> _DATA FOR THE TASK_
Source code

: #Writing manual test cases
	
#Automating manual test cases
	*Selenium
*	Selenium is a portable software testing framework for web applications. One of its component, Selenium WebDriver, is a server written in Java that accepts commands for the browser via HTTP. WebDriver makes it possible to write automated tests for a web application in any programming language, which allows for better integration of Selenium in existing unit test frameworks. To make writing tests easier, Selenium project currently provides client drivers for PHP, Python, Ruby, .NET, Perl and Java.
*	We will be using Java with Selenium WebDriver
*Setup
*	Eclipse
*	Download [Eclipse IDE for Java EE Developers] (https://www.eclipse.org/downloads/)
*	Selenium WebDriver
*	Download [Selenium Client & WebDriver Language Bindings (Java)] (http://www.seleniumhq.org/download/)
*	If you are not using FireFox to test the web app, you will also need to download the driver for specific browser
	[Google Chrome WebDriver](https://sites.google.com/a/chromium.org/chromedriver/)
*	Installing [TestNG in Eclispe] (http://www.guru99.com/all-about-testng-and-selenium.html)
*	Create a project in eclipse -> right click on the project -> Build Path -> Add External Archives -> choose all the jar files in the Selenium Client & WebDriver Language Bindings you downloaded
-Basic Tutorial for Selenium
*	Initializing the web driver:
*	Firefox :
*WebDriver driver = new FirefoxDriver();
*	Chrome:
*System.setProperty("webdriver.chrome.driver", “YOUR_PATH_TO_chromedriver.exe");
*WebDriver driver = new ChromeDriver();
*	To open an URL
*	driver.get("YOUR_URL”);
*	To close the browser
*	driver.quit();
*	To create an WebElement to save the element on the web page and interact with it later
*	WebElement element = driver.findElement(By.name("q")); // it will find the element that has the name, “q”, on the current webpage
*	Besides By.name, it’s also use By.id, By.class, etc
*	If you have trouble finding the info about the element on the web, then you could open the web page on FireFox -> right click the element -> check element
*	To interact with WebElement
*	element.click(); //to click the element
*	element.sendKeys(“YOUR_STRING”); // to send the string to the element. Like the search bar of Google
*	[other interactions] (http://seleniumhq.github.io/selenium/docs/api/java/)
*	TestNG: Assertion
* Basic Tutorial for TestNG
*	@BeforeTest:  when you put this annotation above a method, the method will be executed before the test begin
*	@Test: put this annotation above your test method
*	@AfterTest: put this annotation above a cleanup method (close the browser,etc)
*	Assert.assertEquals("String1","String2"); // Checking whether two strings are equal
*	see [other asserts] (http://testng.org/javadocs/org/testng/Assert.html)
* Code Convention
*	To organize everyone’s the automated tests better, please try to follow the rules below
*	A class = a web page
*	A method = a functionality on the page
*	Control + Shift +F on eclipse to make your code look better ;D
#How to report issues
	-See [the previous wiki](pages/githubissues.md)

> _WORK TASK_
The full set of records above must be retyped exactly.

> _RESPONSE BELOW_
Source code

: #Writing manual test cases
	
#Automating manual test cases
	*Selenium
*	Selenium is a portable software testing framework for web applications. One of its component, Selenium WebDriver, is a server written in Java that accepts commands for the browser via HTTP. WebDriver makes it possible to write automated tests for a web application in any programming language, which allows for better integration of Selenium in existing unit test frameworks. To make writing tests easier, Selenium project currently provides client drivers for PHP, Python, Ruby, .NET, Perl and Java.
*	We will be using Java with Selenium WebDriver
*Setup
*	Eclipse
*	Download [Eclipse IDE for Java EE Developers] (https://www.eclipse.org/downloads/)
*	Selenium WebDriver
*	Download [Selenium Client & WebDriver Language Bindings (Java)] (http://www.seleniumhq.org/download/)
*	If you are not using FireFox to test the web app, you will also need to download the driver for specific browser
	[Google Chrome WebDriver](https://sites.google.com/a/chromium.org/chromedriver/)
*	Installing [TestNG in Eclispe] (http://www.guru99.com/all-about-testng-and-selenium.html)
*	Create a project in eclipse -> right click on the project -> Build Path -> Add External Archives -> choose all the jar files in the Selenium Client & WebDriver Language Bindings you downloaded
-Basic Tutorial for Selenium
*	Initializing the web driver:
*	Firefox :
*WebDriver driver = new FirefoxDriver();
*	Chrome:
*System.setProperty("webdriver.chrome.driver", “YOUR_PATH_TO_chromedriver.exe");
*WebDriver driver = new ChromeDriver();
*	To open an URL
*	driver.get("YOUR_URL”);
*	To close the browser
*	driver.quit();
*	To create an WebElement to save the element on the web page and interact with it later
*	WebElement element = driver.findElement(By.name("q")); // it will find the element that has the name, “q”, on the current webpage
*	Besides By.name, it’s also use By.id, By.class, etc
*	If you have trouble finding the info about the element on the web, then you could open the web page on FireFox -> right click the element -> check element
*	To interact with WebElement
*	element.click(); //to click the element
*	element.sendKeys(“YOUR_STRING”); // to send the string to the element. Like the search bar of Google
*	[other interactions] (http://seleniumhq.github.io/selenium/docs/api/java/)
*	TestNG: Assertion
* Basic Tutorial for TestNG
*	@BeforeTest:  when you put this annotation above a method, the method will be executed before the test begin
*	@Test: put this annotation above your test method
*	@AfterTest: put this annotation above a cleanup method (close the browser,etc)
*	Assert.assertEquals("String1","String2"); // Checking whether two strings are equal
*	see [other asserts] (http://testng.org/javadocs/org/testng/Assert.html)
* Code Convention
*	To organize everyone’s the automated tests better, please try to follow the rules below
*	A class = a web page
*	A method = a functionality on the page
*	Control + Shift +F on eclipse to make your code look better ;D
#How to report issues
	-See [the previous wiki](pages/githubissues.md)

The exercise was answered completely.